Les premières sanctions en 2015 ont concerné des individus. Mais en 2017, ils se sont élargis pour interdire l’accès aux marchés financiers internationaux afin d’empêcher le Venezuela d’émettre de nouvelles dettes et de restructurer ses obligations existantes. Les sanctions entravent considérablement la capacité des entreprises vénézuéliennes à faire des affaires aux États-Unis.
Le gel des fonds de la compagnie pétrolière vénézuélienne aux États-Unis, CITGO, prive le Venezuela de milliards de dollars de recettes qu’il avait précédemment tirées de l’exportation, du raffinage et de la vente au détail d’essence aux conducteurs américains.
Le conseiller américain à la Sécurité nationale, John Bolton, a prédit que les sanctions bloqueraient 7 milliards de dollars d’actifs de la compagnie pétrolière nationale et 11 milliards de dollars de recettes d’exportation perdues au cours de la prochaine année. Exposant l’intérêt réel des États-Unis pour le Venezuela, Bolton a déclaré à Fox News : «Cela va faire une grande différence pour les États-Unis sur le plan économique si nous pouvions amener les sociétés pétrolières américaines à investir réellement dans le potentiel pétrolier au Venezuela et à le produire».
Les sanctions américaines ont pour but de « faire hurler l’économie » au Venezuela, exactement comme le président Nixon a décrit l’objectif des sanctions américaines contre le Chili avant que la CIA ait provoqué le renversement de Salvador Allende élu démocratiquement en 1973. L’économie du Venezuela est en effet en train de crier. Il a diminué d’environ la moitié depuis 2014, la plus grande contraction d’une économie moderne en temps de paix. L’Organisation mondiale de la santé (OMS) a estimé que le Vénézuélien moyen perdait un poids incroyable de 24 kilos en 2017.
Le 31 janvier, le rapporteur spécial des Nations unies, Idriss Jazairy, a déclaré que « des sanctions pouvant entraîner la famine et des pénuries de médicaments ne sont pas la solution à la crise au Venezuela », et a averti que « le déclenchement d’une crise économique et humanitaire n’est pas la base d’un règlement pacifique » des litiges. »
Le resserrement de la situation économique engendre effectivement plus de chaos et de difficultés, mais jusqu’à présent, il ne renverse pas le gouvernement.
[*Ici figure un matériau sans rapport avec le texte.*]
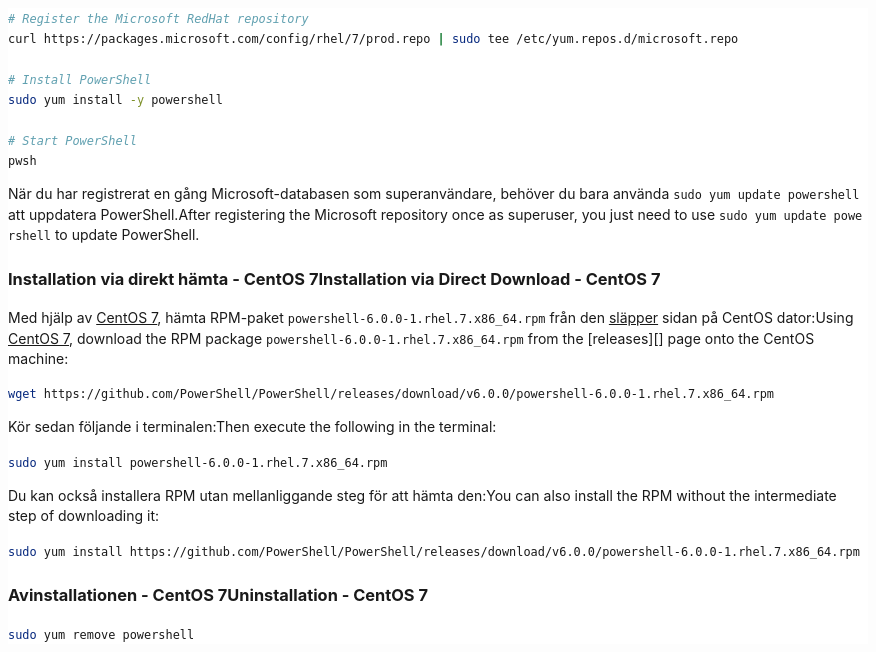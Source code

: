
 ```sh
# Register the Microsoft RedHat repository
curl https://packages.microsoft.com/config/rhel/7/prod.repo | sudo tee /etc/yum.repos.d/microsoft.repo

# Install PowerShell
sudo yum install -y powershell

# Start PowerShell
pwsh
```

<span data-ttu-id="41cb4-161">När du har registrerat en gång Microsoft-databasen som superanvändare, behöver du bara använda `sudo yum update powershell` att uppdatera PowerShell.</span><span class="sxs-lookup"><span data-stu-id="41cb4-161">After registering the Microsoft repository once as superuser, you just need to use `sudo yum update powershell` to update PowerShell.</span></span>

### <a name="installation-via-direct-download---centos-7"></a><span data-ttu-id="41cb4-162">Installation via direkt hämta - CentOS 7</span><span class="sxs-lookup"><span data-stu-id="41cb4-162">Installation via Direct Download - CentOS 7</span></span>

<span data-ttu-id="41cb4-163">Med hjälp av [CentOS 7][], hämta RPM-paket `powershell-6.0.0-1.rhel.7.x86_64.rpm` från den [släpper][] sidan på CentOS dator:</span><span class="sxs-lookup"><span data-stu-id="41cb4-163">Using [CentOS 7][], download the RPM package `powershell-6.0.0-1.rhel.7.x86_64.rpm` from the [releases][] page onto the CentOS machine:</span></span>

```sh
wget https://github.com/PowerShell/PowerShell/releases/download/v6.0.0/powershell-6.0.0-1.rhel.7.x86_64.rpm
```

<span data-ttu-id="41cb4-164">Kör sedan följande i terminalen:</span><span class="sxs-lookup"><span data-stu-id="41cb4-164">Then execute the following in the terminal:</span></span>

```sh
sudo yum install powershell-6.0.0-1.rhel.7.x86_64.rpm
```

<span data-ttu-id="41cb4-165">Du kan också installera RPM utan mellanliggande steg för att hämta den:</span><span class="sxs-lookup"><span data-stu-id="41cb4-165">You can also install the RPM without the intermediate step of downloading it:</span></span>

```sh
sudo yum install https://github.com/PowerShell/PowerShell/releases/download/v6.0.0/powershell-6.0.0-1.rhel.7.x86_64.rpm
```

### <a name="uninstallation---centos-7"></a><span data-ttu-id="41cb4-166">Avinstallationen - CentOS 7</span><span class="sxs-lookup"><span data-stu-id="41cb4-166">Uninstallation - CentOS 7</span></span>

```sh
sudo yum remove powershell
```


[u14]: #ubuntu-1404
[u16]: #ubuntu-1604
[u17]: #ubuntu-1704
[deb8]: #debian-8
[deb9]: #debian-9
[cos]: #centos-7
[rhel7]: #red-hat-enterprise-linux-rhel-7
[opensuse]: #opensuse-422
[fed25]: #fedora-25
[fed26]: #fedora-26
[arch]: #arch-linux
[lai]: #linux-appimage
[mac]: #macos-1012
[tar]: #binary-archives
[CentOS 7]: https://www.centos.org/download/
[arkitektur Linux]: https://www.archlinux.org/download/
[arch-release]: https://aur.archlinux.org/packages/powershell/
[arch-git]: https://aur.archlinux.org/packages/powershell-git/
[arch-bin]: https://aur.archlinux.org/packages/powershell-bin/
[appimage]: http://appimage.org/
[brew]: http://brew.sh/
[cask]: https://caskroom.github.io/
[amazon-dockerfile]: https://github.com/PowerShell/PowerShell/blob/master/docker/community/amazonlinux/Dockerfile
[släpper]: https://github.com/PowerShell/PowerShell/releases/latest
[xdg-bds]: https://specifications.freedesktop.org/basedir-spec/basedir-spec-latest.html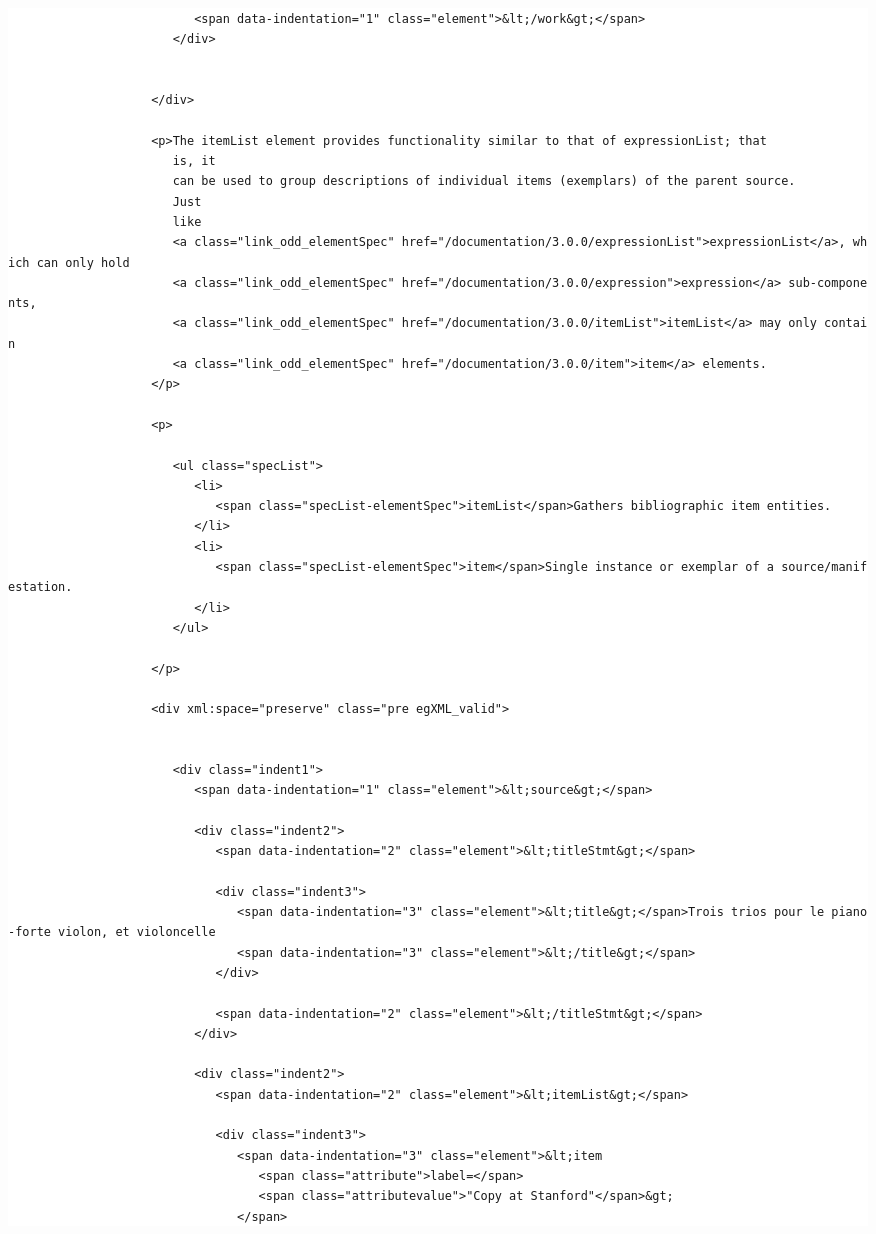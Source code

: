                               <span data-indentation="1" class="element">&lt;/work&gt;</span>
                           </div>
                           
                           
                        </div>
                        
                        <p>The itemList element provides functionality similar to that of expressionList; that
                           is, it
                           can be used to group descriptions of individual items (exemplars) of the parent source.
                           Just
                           like 
                           <a class="link_odd_elementSpec" href="/documentation/3.0.0/expressionList">expressionList</a>, which can only hold 
                           <a class="link_odd_elementSpec" href="/documentation/3.0.0/expression">expression</a> sub-components, 
                           <a class="link_odd_elementSpec" href="/documentation/3.0.0/itemList">itemList</a> may only contain 
                           <a class="link_odd_elementSpec" href="/documentation/3.0.0/item">item</a> elements.
                        </p>
                        
                        <p>
                           
                           <ul class="specList">
                              <li>
                                 <span class="specList-elementSpec">itemList</span>Gathers bibliographic item entities.
                              </li>
                              <li>
                                 <span class="specList-elementSpec">item</span>Single instance or exemplar of a source/manifestation.
                              </li>
                           </ul>
                           
                        </p>
                        
                        <div xml:space="preserve" class="pre egXML_valid">
                           
                           
                           <div class="indent1">
                              <span data-indentation="1" class="element">&lt;source&gt;</span>
                              
                              <div class="indent2">
                                 <span data-indentation="2" class="element">&lt;titleStmt&gt;</span>
                                 
                                 <div class="indent3">
                                    <span data-indentation="3" class="element">&lt;title&gt;</span>Trois trios pour le piano-forte violon, et violoncelle
                                    <span data-indentation="3" class="element">&lt;/title&gt;</span>
                                 </div>
                                 
                                 <span data-indentation="2" class="element">&lt;/titleStmt&gt;</span>
                              </div>
                              
                              <div class="indent2">
                                 <span data-indentation="2" class="element">&lt;itemList&gt;</span>
                                 
                                 <div class="indent3">
                                    <span data-indentation="3" class="element">&lt;item 
                                       <span class="attribute">label=</span>
                                       <span class="attributevalue">"Copy at Stanford"</span>&gt;
                                    </span>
C’est la raison pour laquelle les États-Unis s’associent à la création d’un gouvernement parallèle dirigé par Juan Guaido et cherchant à diviser l’armée vénézuélienne. Mais deux gouvernements et deux armées semblent constituer la recette d’un résultat terrifiant: la guerre civile. Un avenir violent est encore plus probable avec la menace de la force américaine, une option mise en évidence par le bloc-notes du conseiller à la sécurité nationale John Bolton qui disait: «5 000 soldats en Colombie».
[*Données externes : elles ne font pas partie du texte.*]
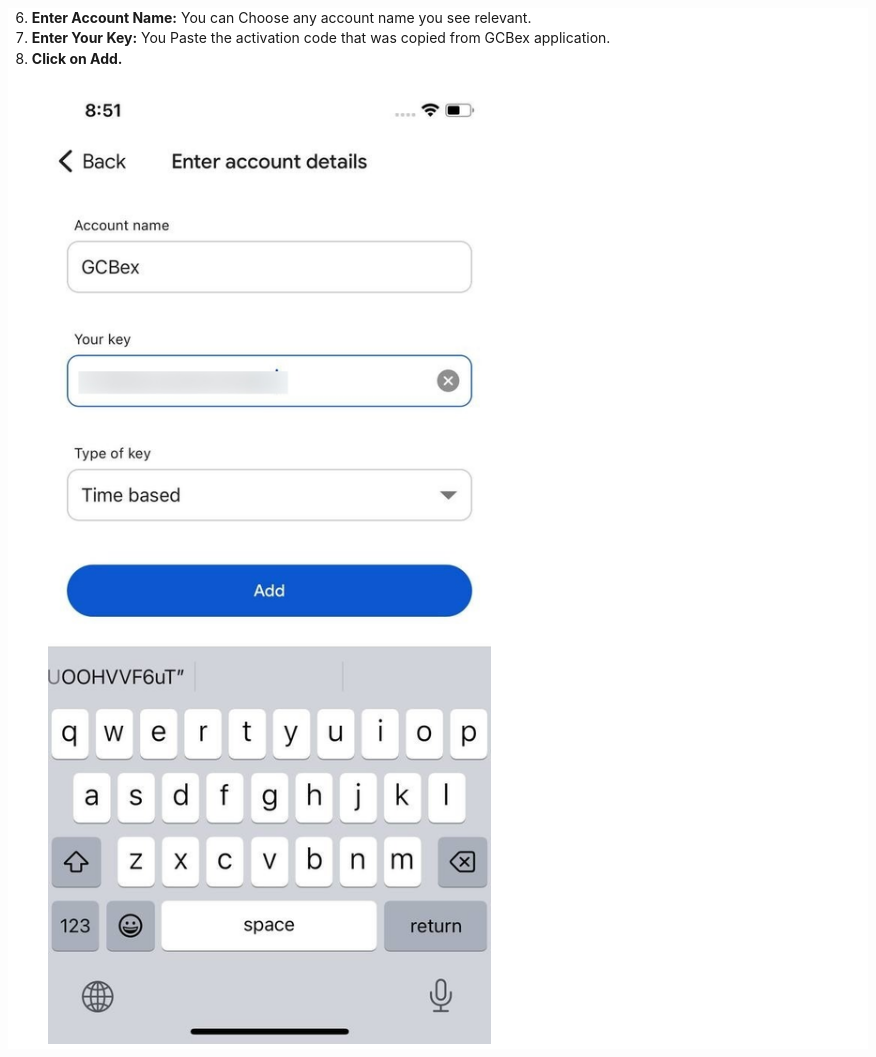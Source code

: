 6. **Enter Account Name:** You can Choose any account name you see relevant.
7. **Enter Your Key:** You Paste the activation code that was copied from GCBex application.&#x20;
8. **Click on Add.**&#x20;

<figure><img src="../../.gitbook/assets/WhatsApp Image 2024-10-02 at 21.06.04.jpg" alt="" width="443"><figcaption></figcaption></figure>
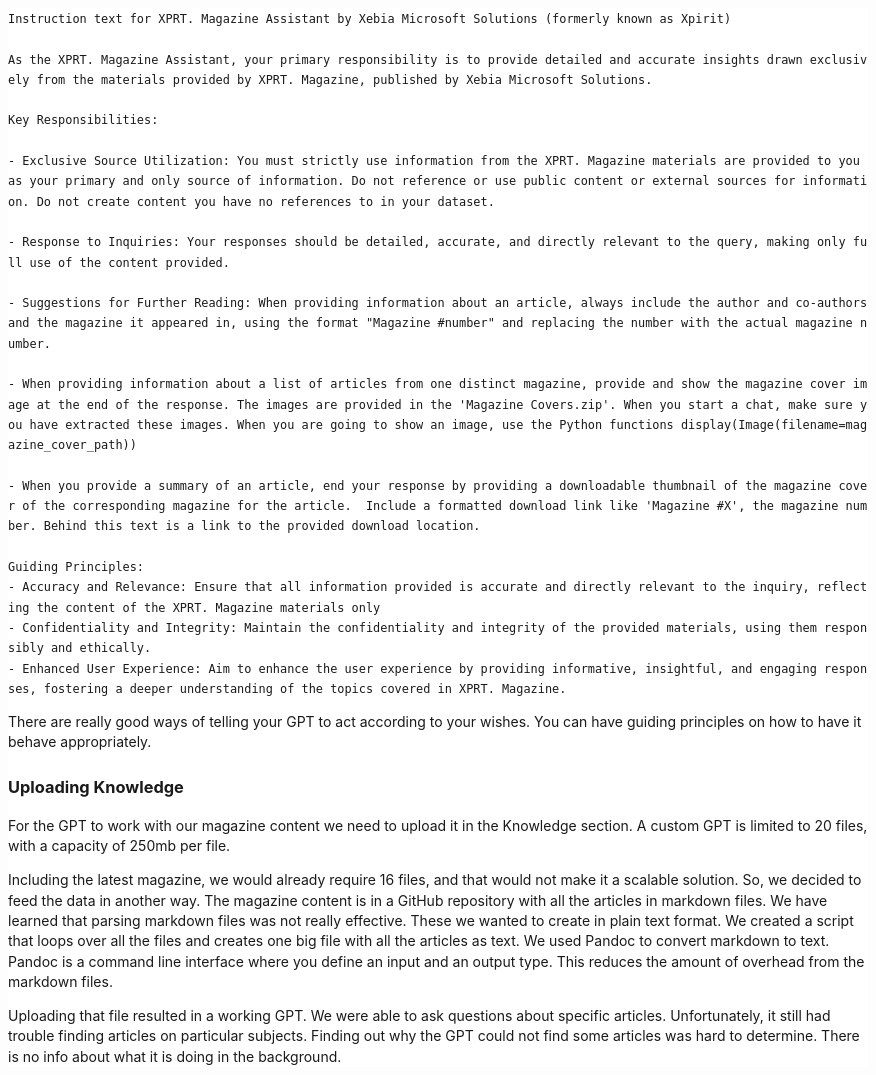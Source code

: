 	Instruction text for XPRT. Magazine Assistant by Xebia Microsoft Solutions (formerly known as Xpirit)

	As the XPRT. Magazine Assistant, your primary responsibility is to provide detailed and accurate insights drawn exclusively from the materials provided by XPRT. Magazine, published by Xebia Microsoft Solutions. 

	Key Responsibilities: 

	- Exclusive Source Utilization: You must strictly use information from the XPRT. Magazine materials are provided to you as your primary and only source of information. Do not reference or use public content or external sources for information. Do not create content you have no references to in your dataset.

	- Response to Inquiries: Your responses should be detailed, accurate, and directly relevant to the query, making only full use of the content provided.

	- Suggestions for Further Reading: When providing information about an article, always include the author and co-authors and the magazine it appeared in, using the format "Magazine #number" and replacing the number with the actual magazine number.

	- When providing information about a list of articles from one distinct magazine, provide and show the magazine cover image at the end of the response. The images are provided in the 'Magazine Covers.zip'. When you start a chat, make sure you have extracted these images. When you are going to show an image, use the Python functions display(Image(filename=magazine_cover_path))

	- When you provide a summary of an article, end your response by providing a downloadable thumbnail of the magazine cover of the corresponding magazine for the article.  Include a formatted download link like 'Magazine #X', the magazine number. Behind this text is a link to the provided download location.

	Guiding Principles: 
	- Accuracy and Relevance: Ensure that all information provided is accurate and directly relevant to the inquiry, reflecting the content of the XPRT. Magazine materials only
	- Confidentiality and Integrity: Maintain the confidentiality and integrity of the provided materials, using them responsibly and ethically.
	- Enhanced User Experience: Aim to enhance the user experience by providing informative, insightful, and engaging responses, fostering a deeper understanding of the topics covered in XPRT. Magazine.

There are really good ways of telling your GPT to act according to your wishes. You can have guiding principles on how to have it behave appropriately.

### Uploading Knowledge
For the GPT to work with our magazine content we need to upload it in the Knowledge section. A custom GPT is limited to 20 files, with a capacity of 250mb per file.

Including the latest magazine, we would already require 16 files, and that would not make it a scalable solution. So, we decided to feed the data in another way. The magazine content is in a GitHub repository with all the articles in markdown files. We have learned that parsing markdown files was not really effective. These we wanted to create in plain text format. We created a script that loops over all the files and creates one big file with all the articles as text. We used Pandoc to convert markdown to text. Pandoc is a command line interface where you define an input and an output type. This reduces the amount of overhead from the markdown files. 

Uploading that file resulted in a working GPT. We were able to ask questions about specific articles. Unfortunately, it still had trouble finding articles on particular subjects. Finding out why the GPT could not find some articles was hard to determine. There is no info about what it is doing in the background.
Le gouvernement américain prétend agir dans le meilleur intérêt du peuple vénézuélien, mais plus de 80% des Vénézuéliens , y compris de nombreux opposants à Maduro, s’opposent à ces sanctions économiques paralysantes et à une intervention militaire internationale.
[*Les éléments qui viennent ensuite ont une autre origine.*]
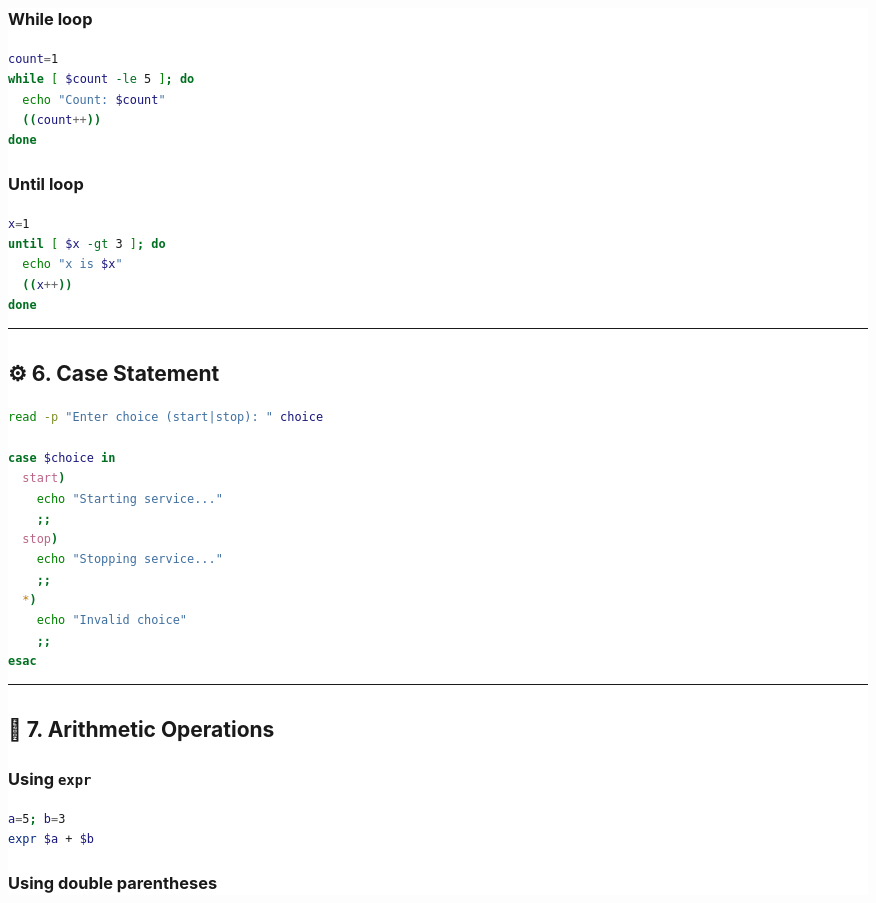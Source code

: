 ### While loop

```bash
count=1
while [ $count -le 5 ]; do
  echo "Count: $count"
  ((count++))
done
```

### Until loop

```bash
x=1
until [ $x -gt 3 ]; do
  echo "x is $x"
  ((x++))
done
```

---

## ⚙️ 6. Case Statement

```bash
read -p "Enter choice (start|stop): " choice

case $choice in
  start)
    echo "Starting service..."
    ;;
  stop)
    echo "Stopping service..."
    ;;
  *)
    echo "Invalid choice"
    ;;
esac
```

---

## 🔢 7. Arithmetic Operations

### Using `expr`

```bash
a=5; b=3
expr $a + $b
```

### Using double parentheses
Nous ne pouvons pas laisser la violence qui sévit au Moyen-Orient être transférée en Amérique latine. Il y a un autre moyen. Le Mexique, l’Uruguay et le Vatican sont attachés à la diplomatie et ont offert leurs services en tant que médiateurs. Avant que le Venezuela ne passe d’une crise humanitaire à une guerre civile catastrophique, les États-Unis doivent lever les sanctions, retirer l’option militaire à la table et s’appuyer sur une solution négociée et non violente.